I perfettissimi, infatti, non combatterono, non reagirono per nulla, lasciarono che li si uccidesse senza alzare un dito. Alcuni addirittura furono trovati morti suicidi.

Sono così innocui e deboli, li avremo forse sopravalutati?”, si chiedevano i non-perfettissimi mentre continuavano a spargere sangue perfettissimo in ogni parte del mondo non civilizzato.

La verità è che nei perfettissimi era insita la relatività della vita sulla Terra ed anche della vita nella galassia, forse anche della vita nell’oltre-galassia. La loro evoluzione evolutissima li aveva portati a superare l’istinto di sopravvivenza interspecifica. Si lasciarono morire, uno ad uno, così, con una meta-visione di quel che sarebbe stato. Il gene egoista, in loro, aveva smesso di esser egoista. Quando ai TG fu diffusa la notizia della caduta dell’ultimo essere perfettissimo fu festa internazionale, tutti i popoli del mondo gioirono. Ma, come dice il proverbio (?), chi di gioia gioisce poi di gioia perisce.

Successe infatti che, con la scomparsa dei perfettissimi, le enormi nicchie ecologiche che essi in precedenza occupavano rimasero vuote. Questi vuoti provocarono la rottura dei vecchi equilibri trofici, alcune specie presero il sopravvento su altre, molte si estinsero, la biodiversità cadde a picco e, in poche decine di anni, le pochissime specie rimaste evolsero in creature gigantesche oltre l’immaginabile.

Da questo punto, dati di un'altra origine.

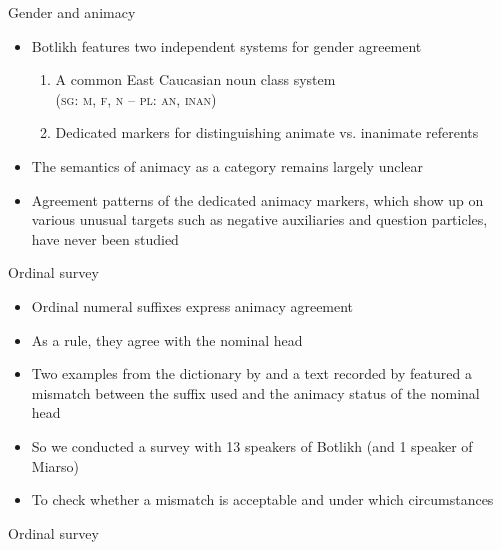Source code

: \begin{frame}{Gender and animacy}
\begin{itemize}
    \item Botlikh features two independent systems for gender agreement
    \begin{enumerate}
        \item A common East Caucasian noun class system\\ (\textsc{sg}: \textsc{m}, \textsc{f}, \textsc{n} -- \textsc{pl}: \textsc{an}, \textsc{inan})
        \item Dedicated markers for distinguishing animate vs. inanimate referents
    \end{enumerate}
  \item The semantics of animacy as a category remains largely unclear
  \item Agreement patterns of the dedicated animacy markers, which show up on various unusual targets such as negative auxiliaries and question particles, have never been studied
\end{itemize}
\end{frame}

\begin{frame}{Ordinal survey}
\begin{itemize}
    \item Ordinal numeral suffixes express animacy agreement
    \item As a rule, they agree with the nominal head
    \item Two examples from the dictionary by \citep{saidovaabusov2012} and a text recorded by \citep{gudava1962} featured a mismatch between the suffix used and the animacy status of the nominal head
    \pause
    \item So we conducted a survey with 13 speakers of Botlikh (and 1 speaker of Miarso)
    \item To check whether a mismatch is acceptable and under which circumstances
\end{itemize}
\end{frame}


\begin{frame}{Ordinal survey}


\end{frame}



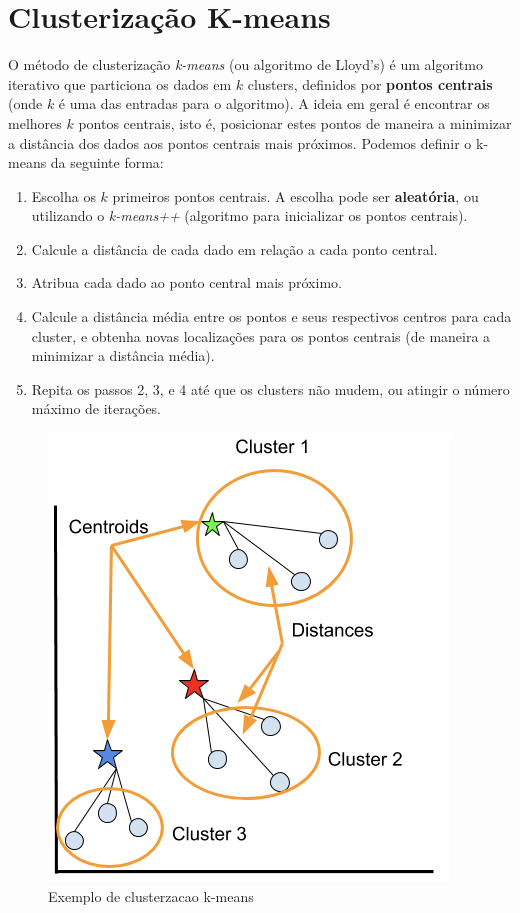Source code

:  \section{Clusterização K-means}
O método de clusterização \emph{k-means} (ou algoritmo de Lloyd's) é um algoritmo iterativo que particiona os dados em $k$ clusters, definidos por \textbf{pontos centrais} (onde $k$ é uma das entradas para o algoritmo).
A ideia em geral é encontrar os melhores $k$ pontos centrais, isto é, posicionar estes pontos de maneira a minimizar a distância dos dados aos pontos centrais mais próximos. 
Podemos definir o k-means da seguinte forma:
 \begin{enumerate}
 	\item Escolha os $k$ primeiros pontos centrais. A escolha pode ser \textbf{aleatória}, ou utilizando o \emph{k-means++} (algoritmo para inicializar os pontos centrais).
	\item Calcule a distância de cada dado em relação a cada ponto central.
	\item Atribua cada dado ao ponto central mais próximo.
	\item Calcule a distância média entre os pontos e seus respectivos centros para cada cluster, e obtenha novas localizações para os pontos centrais (de maneira a minimizar a distância média).
	\item Repita os passos 2, 3, e 4 até que os clusters não mudem, ou atingir o número máximo de iterações.
\end{enumerate}
 
 \begin{figure}[H]
   \centering
   \includegraphics[scale=0.40]{figs/kmeans.png}
    \caption{Exemplo de clusterzacao k-means}
    \label{fig:kmeans}
 \end{figure}
 
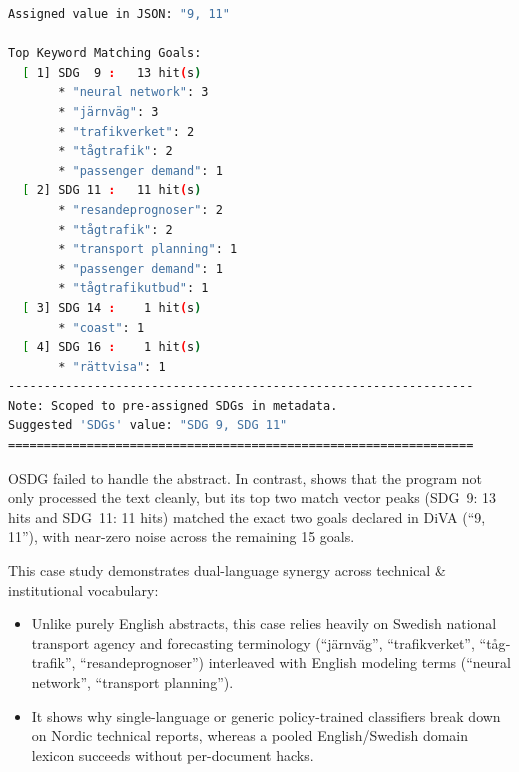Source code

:\begin{casestudySection}
\begin{lstlisting}[language={bash}, basicstyle=\footnotesize, escapechar=|, breaklines=true,
    postbreak=\usebox{\lstbreakbox}, caption={Program's output}, label=lst:t_144856Output]
Assigned value in JSON: "9, 11"

Top Keyword Matching Goals:
  [ 1] SDG  9 :   13 hit(s)
       * "neural network": 3
       * "järnväg": 3
       * "trafikverket": 2
       * "tågtrafik": 2
       * "passenger demand": 1
  [ 2] SDG 11 :   11 hit(s)
       * "resandeprognoser": 2
       * "tågtrafik": 2
       * "transport planning": 1
       * "passenger demand": 1
       * "tågtrafikutbud": 1
  [ 3] SDG 14 :    1 hit(s)
       * "coast": 1
  [ 4] SDG 16 :    1 hit(s)
       * "rättvisa": 1
-----------------------------------------------------------------
Note: Scoped to pre-assigned SDGs in metadata.
Suggested 'SDGs' value: "SDG 9, SDG 11"
=================================================================
\end{lstlisting}

OSDG failed to handle the abstract. In contrast,  shows that the program not only processed the text cleanly, but its top two match vector peaks (\gls{SDG}~9: \num{13} hits and \gls{SDG}~11: \num{11} hits) matched the exact two goals declared in \gls{DiVA} (\enquote{9, 11}), with near-zero noise across the remaining \num{15} goals.

This case study demonstrates dual-language synergy across technical \& institutional vocabulary:
\begin{itemize}
    \item Unlike purely English abstracts, this case relies heavily on Swedish national transport agency and forecasting terminology (\enquote{\foreignlanguage{swedish}{järnväg}}, \enquote{\foreignlanguage{swedish}{trafikverket}}, \enquote{\foreignlanguage{swedish}{tågtrafik}}, \enquote{\foreignlanguage{swedish}{resandeprognoser}}) interleaved with English modeling terms (\enquote{neural network},  \enquote{transport planning}).

    \item It shows why single-language or generic policy-trained classifiers break down on Nordic technical reports, whereas a pooled English/Swedish domain lexicon succeeds without per-document hacks.
\end{itemize}



\end{casestudySection}
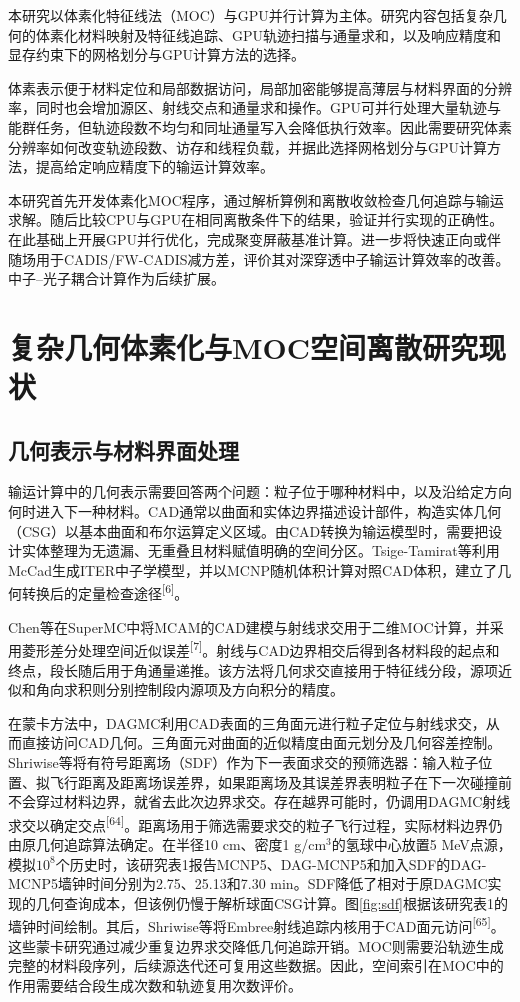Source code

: \documentclass[UTF8, zihao=-4, fontset=none, a4paper]{ctexart}
\newcommand{\upcite}[1]{\textsuperscript{[#1]}}
\begin{document}
本研究以体素化特征线法（MOC）与GPU并行计算为主体。研究内容包括复杂几何的体素化材料映射及特征线追踪、GPU轨迹扫描与通量求和，以及响应精度和显存约束下的网格划分与GPU计算方法的选择。

体素表示便于材料定位和局部数据访问，局部加密能够提高薄层与材料界面的分辨率，同时也会增加源区、射线交点和通量求和操作。GPU可并行处理大量轨迹与能群任务，但轨迹段数不均匀和同址通量写入会降低执行效率。因此需要研究体素分辨率如何改变轨迹段数、访存和线程负载，并据此选择网格划分与GPU计算方法，提高给定响应精度下的输运计算效率。

本研究首先开发体素化MOC程序，通过解析算例和离散收敛检查几何追踪与输运求解。随后比较CPU与GPU在相同离散条件下的结果，验证并行实现的正确性。在此基础上开展GPU并行优化，完成聚变屏蔽基准计算。进一步将快速正向或伴随场用于CADIS/FW-CADIS减方差，评价其对深穿透中子输运计算效率的改善。中子--光子耦合计算作为后续扩展。

\section{复杂几何体素化与MOC空间离散研究现状}\label{sec:2}

\subsection{几何表示与材料界面处理}

输运计算中的几何表示需要回答两个问题：粒子位于哪种材料中，以及沿给定方向何时进入下一种材料。CAD通常以曲面和实体边界描述设计部件，构造实体几何（CSG）以基本曲面和布尔运算定义区域。由CAD转换为输运模型时，需要把设计实体整理为无遗漏、无重叠且材料赋值明确的空间分区。Tsige-Tamirat等利用McCad生成ITER中子学模型，并以MCNP随机体积计算对照CAD体积，建立了几何转换后的定量检查途径\upcite{6}。

Chen等在SuperMC中将MCAM的CAD建模与射线求交用于二维MOC计算，并采用菱形差分处理空间近似误差\upcite{7}。射线与CAD边界相交后得到各材料段的起点和终点，段长随后用于角通量递推。该方法将几何求交直接用于特征线分段，源项近似和角向求积则分别控制段内源项及方向积分的精度。

在蒙卡方法中，DAGMC利用CAD表面的三角面元进行粒子定位与射线求交，从而直接访问CAD几何。三角面元对曲面的近似精度由面元划分及几何容差控制。Shriwise等将有符号距离场（SDF）作为下一表面求交的预筛选器：输入粒子位置、拟飞行距离及距离场误差界，如果距离场及其误差界表明粒子在下一次碰撞前不会穿过材料边界，就省去此次边界求交。存在越界可能时，仍调用DAGMC射线求交以确定交点\upcite{64}。距离场用于筛选需要求交的粒子飞行过程，实际材料边界仍由原几何追踪算法确定。在半径10 cm、密度1 g/cm$^3$的氢球中心放置5 MeV点源，模拟$10^8$个历史时，该研究表1报告MCNP5、DAG-MCNP5和加入SDF的DAG-MCNP5墙钟时间分别为2.75、25.13和7.30 min。SDF降低了相对于原DAGMC实现的几何查询成本，但该例仍慢于解析球面CSG计算。图\ref{fig:sdf}根据该研究表1的墙钟时间绘制。其后，Shriwise等将Embree射线追踪内核用于CAD面元访问\upcite{65}。这些蒙卡研究通过减少重复边界求交降低几何追踪开销。MOC则需要沿轨迹生成完整的材料段序列，后续源迭代还可复用这些数据。因此，空间索引在MOC中的作用需要结合段生成次数和轨迹复用次数评价。
\end{document}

Erano, questi, esseri mostruosi, per davvero questa volta. Alcuni di loro raggiungevano i 40 metri di altezza e si avvicinavano ai 20 metri in larghezza. Dotati di esoscheletro corazzato, possedevano diverse paia di appendici, alcune locomotorie, altre prensili, altre ancora volte all’offesa. Non avevano niente di specializzato per la difesa, non ne avevano di bisogno. La voracità di questi super-predatori li spinse oltre i confini del trattato Salviminik, bramosi di carne umana.

Immaginate il panico tra la gente. L’apocalisse. La popolazione mondiale fu decimata, chi sopravvisse trovò rifugio in bunker sotterranei, alcuni costruiti alla meno peggio de novo, altri risalenti ai tempi della guerra mondiale contro i perfettissimi.
Le terre emerse, ora, erano abitate da questi enormi titani della natura, capolavori di adattamento biologico. Ci volle circa una dozzina d’anni perchè anche gli ultimi esseri umani, confinati a vivere sotto terra, esaurissero le provviste di cibo ed acqua. La razza umana si estinse ed iniziò un nuovo capitolo della storia della vita sulla Terra.